I was going to focus on Spore’s music because it’s in line with my own experience and interests – this blog is supposed to be somewhat inclined towards talking about music in videogames, rare as that may be. And my thesis topic was the potential of generative and interactive music in videogames after all. So believe me when I say that having no angle is not for a lack of trying. I wanted to fault it for imperfect execution, but it’s not exactly a spectacular failure. I also want to take it to task for being under-ambitious, but given all I’ve learned about the problems and issues surrounding using generative music in videogames (from people like Marty O’Donnell) I’m having difficulty even saying that. Spore and its soundtrack reached for something unique and ended up with… what exactly? Perhaps a videogame version of the most average pop album you can think of. Lady GaGa or anyone you’ll find on the front page of the iTunes store, perhaps. Think any band’s ‘sell out’ album where it’s clear they’ve gone and gotten a really great producer and a pile of cash… but there’s just no heart to it anymore (whatever the hell that’s supposed to mean). Spore went and sold its soul to The PadSynth Devil.
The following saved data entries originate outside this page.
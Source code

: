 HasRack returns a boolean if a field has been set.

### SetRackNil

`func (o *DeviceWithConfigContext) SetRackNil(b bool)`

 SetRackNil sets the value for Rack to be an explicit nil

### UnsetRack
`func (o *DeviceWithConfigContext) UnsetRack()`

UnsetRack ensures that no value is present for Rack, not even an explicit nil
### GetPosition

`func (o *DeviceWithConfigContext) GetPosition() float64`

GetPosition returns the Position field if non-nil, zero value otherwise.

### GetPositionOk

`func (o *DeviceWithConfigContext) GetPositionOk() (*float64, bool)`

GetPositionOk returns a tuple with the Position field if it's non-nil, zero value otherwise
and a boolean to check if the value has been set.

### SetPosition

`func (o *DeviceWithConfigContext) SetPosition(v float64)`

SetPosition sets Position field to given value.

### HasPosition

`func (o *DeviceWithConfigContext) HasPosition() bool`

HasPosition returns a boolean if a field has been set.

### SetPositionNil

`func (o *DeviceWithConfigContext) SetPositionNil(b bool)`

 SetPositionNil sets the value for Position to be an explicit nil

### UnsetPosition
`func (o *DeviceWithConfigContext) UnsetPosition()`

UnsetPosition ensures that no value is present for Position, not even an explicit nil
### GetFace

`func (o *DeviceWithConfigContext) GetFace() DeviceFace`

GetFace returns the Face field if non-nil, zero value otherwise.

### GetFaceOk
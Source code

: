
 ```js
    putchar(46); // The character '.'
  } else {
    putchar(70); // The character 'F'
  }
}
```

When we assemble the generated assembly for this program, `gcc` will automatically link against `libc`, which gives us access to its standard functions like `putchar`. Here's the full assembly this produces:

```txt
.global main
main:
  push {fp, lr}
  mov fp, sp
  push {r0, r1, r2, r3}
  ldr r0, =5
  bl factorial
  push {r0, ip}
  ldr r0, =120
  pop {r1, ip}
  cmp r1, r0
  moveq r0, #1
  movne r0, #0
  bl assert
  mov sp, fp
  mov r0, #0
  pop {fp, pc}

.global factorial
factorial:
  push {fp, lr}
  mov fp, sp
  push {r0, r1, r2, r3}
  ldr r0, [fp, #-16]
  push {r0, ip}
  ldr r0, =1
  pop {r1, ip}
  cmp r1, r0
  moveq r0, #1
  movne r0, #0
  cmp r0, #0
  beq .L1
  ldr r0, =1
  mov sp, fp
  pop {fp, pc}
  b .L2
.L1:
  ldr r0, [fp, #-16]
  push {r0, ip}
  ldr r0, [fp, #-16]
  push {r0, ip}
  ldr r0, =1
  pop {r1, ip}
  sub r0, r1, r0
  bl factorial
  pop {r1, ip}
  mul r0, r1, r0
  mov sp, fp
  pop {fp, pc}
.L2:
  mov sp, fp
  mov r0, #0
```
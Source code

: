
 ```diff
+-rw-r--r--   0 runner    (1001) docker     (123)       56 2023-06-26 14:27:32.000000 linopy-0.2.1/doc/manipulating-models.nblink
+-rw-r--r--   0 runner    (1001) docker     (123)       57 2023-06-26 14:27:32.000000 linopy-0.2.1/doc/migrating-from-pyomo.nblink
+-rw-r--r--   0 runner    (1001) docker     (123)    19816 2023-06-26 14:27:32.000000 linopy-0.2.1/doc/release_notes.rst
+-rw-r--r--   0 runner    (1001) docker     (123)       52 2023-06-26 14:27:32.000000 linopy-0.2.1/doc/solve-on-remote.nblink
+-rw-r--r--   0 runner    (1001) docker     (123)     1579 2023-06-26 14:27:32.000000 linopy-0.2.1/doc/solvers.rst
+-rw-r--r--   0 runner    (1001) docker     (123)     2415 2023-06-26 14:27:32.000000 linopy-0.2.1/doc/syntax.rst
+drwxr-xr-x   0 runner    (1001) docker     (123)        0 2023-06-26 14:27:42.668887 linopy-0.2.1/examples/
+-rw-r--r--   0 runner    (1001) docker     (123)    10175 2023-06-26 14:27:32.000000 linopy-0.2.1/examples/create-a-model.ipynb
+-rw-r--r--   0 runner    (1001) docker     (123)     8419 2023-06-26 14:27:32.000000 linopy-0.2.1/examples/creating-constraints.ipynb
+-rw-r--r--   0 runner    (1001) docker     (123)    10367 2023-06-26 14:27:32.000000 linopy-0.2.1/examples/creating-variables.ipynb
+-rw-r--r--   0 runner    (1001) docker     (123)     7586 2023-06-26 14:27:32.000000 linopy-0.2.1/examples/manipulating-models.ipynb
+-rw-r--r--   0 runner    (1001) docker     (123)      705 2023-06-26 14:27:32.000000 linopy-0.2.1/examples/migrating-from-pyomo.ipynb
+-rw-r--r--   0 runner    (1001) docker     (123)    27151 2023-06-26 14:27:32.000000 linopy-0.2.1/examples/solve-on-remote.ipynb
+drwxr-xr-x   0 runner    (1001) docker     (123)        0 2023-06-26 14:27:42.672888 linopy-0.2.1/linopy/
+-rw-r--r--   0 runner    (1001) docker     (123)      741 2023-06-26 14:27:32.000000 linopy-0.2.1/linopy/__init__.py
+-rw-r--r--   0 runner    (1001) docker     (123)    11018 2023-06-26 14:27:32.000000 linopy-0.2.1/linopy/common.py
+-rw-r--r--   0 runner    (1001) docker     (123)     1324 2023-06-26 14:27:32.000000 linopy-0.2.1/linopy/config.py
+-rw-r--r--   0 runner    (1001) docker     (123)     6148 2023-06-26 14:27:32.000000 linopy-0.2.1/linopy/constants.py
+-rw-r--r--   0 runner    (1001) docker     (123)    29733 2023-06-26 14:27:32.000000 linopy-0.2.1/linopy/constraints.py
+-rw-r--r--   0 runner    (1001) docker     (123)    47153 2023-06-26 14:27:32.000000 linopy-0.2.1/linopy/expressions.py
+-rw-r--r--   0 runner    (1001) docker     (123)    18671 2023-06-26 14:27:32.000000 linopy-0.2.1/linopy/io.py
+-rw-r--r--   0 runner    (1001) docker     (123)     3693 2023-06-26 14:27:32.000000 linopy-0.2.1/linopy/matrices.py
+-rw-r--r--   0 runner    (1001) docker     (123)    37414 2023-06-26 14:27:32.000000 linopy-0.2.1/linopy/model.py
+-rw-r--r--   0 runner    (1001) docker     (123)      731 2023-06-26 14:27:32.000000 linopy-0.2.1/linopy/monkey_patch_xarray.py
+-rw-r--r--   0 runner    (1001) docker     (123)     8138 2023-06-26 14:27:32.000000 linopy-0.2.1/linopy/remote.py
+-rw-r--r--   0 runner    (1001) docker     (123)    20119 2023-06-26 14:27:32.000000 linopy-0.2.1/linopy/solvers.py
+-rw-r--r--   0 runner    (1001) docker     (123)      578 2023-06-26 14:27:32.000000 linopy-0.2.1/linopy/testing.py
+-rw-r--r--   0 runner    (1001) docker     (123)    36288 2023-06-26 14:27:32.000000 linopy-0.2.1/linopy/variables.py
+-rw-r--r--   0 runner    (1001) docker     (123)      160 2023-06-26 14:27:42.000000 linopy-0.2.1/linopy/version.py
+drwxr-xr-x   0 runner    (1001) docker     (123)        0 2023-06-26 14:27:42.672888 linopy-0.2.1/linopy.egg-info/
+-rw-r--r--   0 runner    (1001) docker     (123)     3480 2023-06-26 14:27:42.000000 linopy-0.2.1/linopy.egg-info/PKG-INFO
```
Take for example the ‘creature’ stage. If your little sprogling is the social type, whenever you do a song and dance to win over the hearts and minds of some fellow creature, a semi-circle bar (reminiscent of the Molyneux Fable 2 emote system) appears and you perform some rote social actions. Along with this bar and it’s filling up motion comes a glissando upwards noise that follows its trajectory. The sound it makes would not be out of place in a track on a CD in a hippy/new age shop’s $2 bin.
I want to scream, “Eno, stop pulling your punches!” I’m no devoted Eno listener, but where oh where has the avant-garde composer gone? Someone help - he’s been subsumed between layers of ambient looping spacey sounds! Where are the piercingly edgy tones of a broken speaker feeding back, lovingly sculpted into a unique sonic event? Where’s the see-saw sample that sounds like it’s audibly protesting its very existence? Why this mess of mellow in the middle of the spectrum? Audiences are ready for more.
Or are they? Honestly though, it’s not even valid to say that the music is bad. It works really well… but it puts me to sleep. I didn’t even realize it while playing all day, but when I put on some bangin’ Justice in the afternoon to do some quick cleaning and cooking I was suddenly the most wide awake all day. Does Spore really never aim to transcend its middle-of-the-afternoon public radio aesthetic? Or is it just the easiest (only?) way of overcoming the inherent problems with out of rhythm actions starting musical motifs? I refuse to believe that a consequence of generative music has to be that the listener is put to sleep. There is always going to be a dangerous temptation to incline towards more ‘mellow’ sounds to offset the ‘dissonance’ when music happens out of time, but surely the entirety of the game should not be spent in one musical register.
It’s certainly largely unswerving in the space stage and the reverb comes thick and fast. In all honesty it comes more ‘slow and low’ but there’s still a hell of a lot of it. Place any building in a colony and you’ll hear your race’s ‘leitmotif’ (which I might add you can semi self compose, but not share as a ‘creation’ as there’s simply not enough potential variation), drenched in a good two to three seconds of reverb. And that’s when the ‘instrument’ itself doesn’t already have a long and sustained tone.
Another way of thinking about it is in terms of answering the question “what can be made to work in a videogame?” Was there ever any question that reverb soaked synth, lots of low resonant sounds, plenty of sustain and long attack times would largely work in an interactive, generative environment?
The really disheartening fact is that if you thought all of this “sounds like it would be a brilliant realization of many of the ideas espoused in Ben’s thesis” then you would be right… but it’s also really not. And I’m seriously struggling to articulate why. Maybe it’s the influence of the rest of Spore which while highly ambitious also seemed to peter-out when it came to the crunch. Or maybe I’m just a pedantic contrarian and what I’m asking for would be horrible in reality. That’s a very real possibility – and if even Eno can’t do it what chance do the rest of us stand? But I suspect it’s not going to be impossible for long. And that’s about all I think I have to say about it.